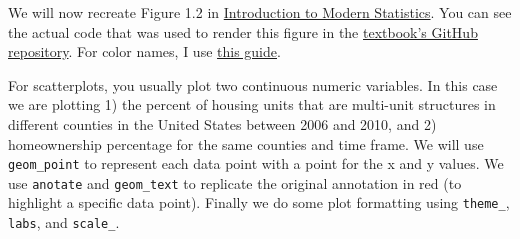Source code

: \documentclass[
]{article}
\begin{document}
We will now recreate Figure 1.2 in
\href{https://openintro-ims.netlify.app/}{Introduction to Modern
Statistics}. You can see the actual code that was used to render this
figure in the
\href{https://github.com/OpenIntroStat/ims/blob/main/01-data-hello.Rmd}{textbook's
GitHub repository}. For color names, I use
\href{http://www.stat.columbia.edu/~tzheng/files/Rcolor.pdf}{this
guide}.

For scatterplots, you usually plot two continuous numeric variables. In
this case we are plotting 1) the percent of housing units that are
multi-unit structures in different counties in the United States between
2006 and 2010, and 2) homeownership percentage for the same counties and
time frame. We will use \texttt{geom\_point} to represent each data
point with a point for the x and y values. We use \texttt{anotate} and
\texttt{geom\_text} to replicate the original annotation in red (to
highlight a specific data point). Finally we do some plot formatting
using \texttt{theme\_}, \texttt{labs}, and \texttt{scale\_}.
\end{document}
········
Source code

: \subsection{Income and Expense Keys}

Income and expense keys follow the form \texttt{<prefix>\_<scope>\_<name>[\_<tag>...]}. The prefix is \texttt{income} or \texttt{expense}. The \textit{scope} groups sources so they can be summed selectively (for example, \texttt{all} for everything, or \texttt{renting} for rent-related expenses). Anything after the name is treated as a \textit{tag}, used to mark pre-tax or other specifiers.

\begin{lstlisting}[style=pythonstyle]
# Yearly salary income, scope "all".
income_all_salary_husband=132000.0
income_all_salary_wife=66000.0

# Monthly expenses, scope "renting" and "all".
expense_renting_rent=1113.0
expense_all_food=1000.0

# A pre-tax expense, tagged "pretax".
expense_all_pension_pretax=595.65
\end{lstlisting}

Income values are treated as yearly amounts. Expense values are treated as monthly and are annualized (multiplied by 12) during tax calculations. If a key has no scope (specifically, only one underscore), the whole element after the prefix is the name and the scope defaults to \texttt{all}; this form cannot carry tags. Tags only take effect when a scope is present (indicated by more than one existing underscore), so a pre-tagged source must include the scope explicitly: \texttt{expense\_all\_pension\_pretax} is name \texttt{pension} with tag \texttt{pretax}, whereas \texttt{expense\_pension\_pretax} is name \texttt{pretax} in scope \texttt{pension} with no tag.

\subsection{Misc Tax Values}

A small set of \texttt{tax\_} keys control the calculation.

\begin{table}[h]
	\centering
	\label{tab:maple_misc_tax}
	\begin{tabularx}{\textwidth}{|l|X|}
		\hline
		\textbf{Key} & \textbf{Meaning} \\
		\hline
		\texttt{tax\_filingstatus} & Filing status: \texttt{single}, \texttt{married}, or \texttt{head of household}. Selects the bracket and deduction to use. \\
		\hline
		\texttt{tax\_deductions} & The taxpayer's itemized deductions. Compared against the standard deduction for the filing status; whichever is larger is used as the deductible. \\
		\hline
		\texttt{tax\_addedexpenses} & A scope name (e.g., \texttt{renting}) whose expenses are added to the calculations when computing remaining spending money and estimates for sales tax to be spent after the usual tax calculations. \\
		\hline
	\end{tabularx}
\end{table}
········
PROBLEM STATEMENT ->
Search the listing above for "when" and copy every line that holds it.

EXPECTED ANSWER ->
Income values are treated as yearly amounts. Expense values are treated as monthly and are annualized (multiplied by 12) during tax calculations. If a key has no scope (specifically, only one underscore), the whole element after the prefix is the name and the scope defaults to \texttt{all}; this form cannot carry tags. Tags only take effect when a scope is present (indicated by more than one existing underscore), so a pre-tagged source must include the scope explicitly: \texttt{expense\_all\_pension\_pretax} is name \texttt{pension} with tag \texttt{pretax}, whereas \texttt{expense\_pension\_pretax} is name \texttt{pretax} in scope \texttt{pension} with no tag.
		\texttt{tax\_addedexpenses} & A scope name (e.g., \texttt{renting}) whose expenses are added to the calculations when computing remaining spending money and estimates for sales tax to be spent after the usual tax calculations. \\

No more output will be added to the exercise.